Fannie Mae, a government sponsored entity (Freddie Mac is also a government sponsored entity) is responsible for conventional conforming mortgages. They issued guidelines to lenders for mortgage approval that are purchase by their organization. Lenders are also allowed to issue further guidelines which their customers must meet in order to receive mortgage approval. This means that just because Fannie Mae has a guideline, the lender does not have to follow as Fannie Mae sets minimum guidelines.
The good news is that Fannie Mae will now accept gifts or grants up to 5% that can be used towards the down payment on a home. Up until now, most borrowers turned to FHA (Federal Housing Administration) for lending in order to use these additional funds. Almost every state offers grants, second mortgages and bonds at no or very little cost to the borrower for use in the home buying transaction. If a borrowers has good credit and can be approved through Fannie Mae, they will now be able to use these, in additional to gifts, towards their final transaction. The down side is that lenders do not have to accept the gifts or grants, so it is important to shop around to see what lenders are going along with this latest update by Fannie Mae. Most community housing agencies usually know what lenders are accepting their terms.
The bad news in Fannie Mae's latest update is that they have updated their qualifying ratios for approval. The current debt to income ratio was 55% and is now going to be 45%. This means that total debt of a borrower cannot exceed 45% of their income in order to be approved for a Fannie Mae conventional conforming loan. This is not a major impact since most lenders already use the 45% ratio in order to approve a mortgage.

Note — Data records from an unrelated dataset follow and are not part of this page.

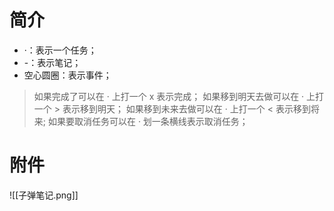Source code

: # 简介
- ·：表示一个任务；
- -：表示笔记；
- 空心圆圈：表示事件；

> 如果完成了可以在 · 上打一个 x 表示完成；
> 如果移到明天去做可以在 · 上打一个 > 表示移到明天；
> 如果移到未来去做可以在 · 上打一个 < 表示移到将来;
> 如果要取消任务可以在 · 划一条横线表示取消任务；

# 附件
![[子弹笔记.png]]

Having more of an impact to approval is the way debt is calculated. Debt for less than 10 payments left on a revolve, installment or other credit bill used to be eliminated from debt ratios. This will no longer happen. All debt will be used to calculate debt to income making it more difficult for approval.
So that's the latest information about changes to approval guidelines coming effective mid December, 2010. The mortgage business continues to evolve and change, sometimes for the better and sometimes for the worse.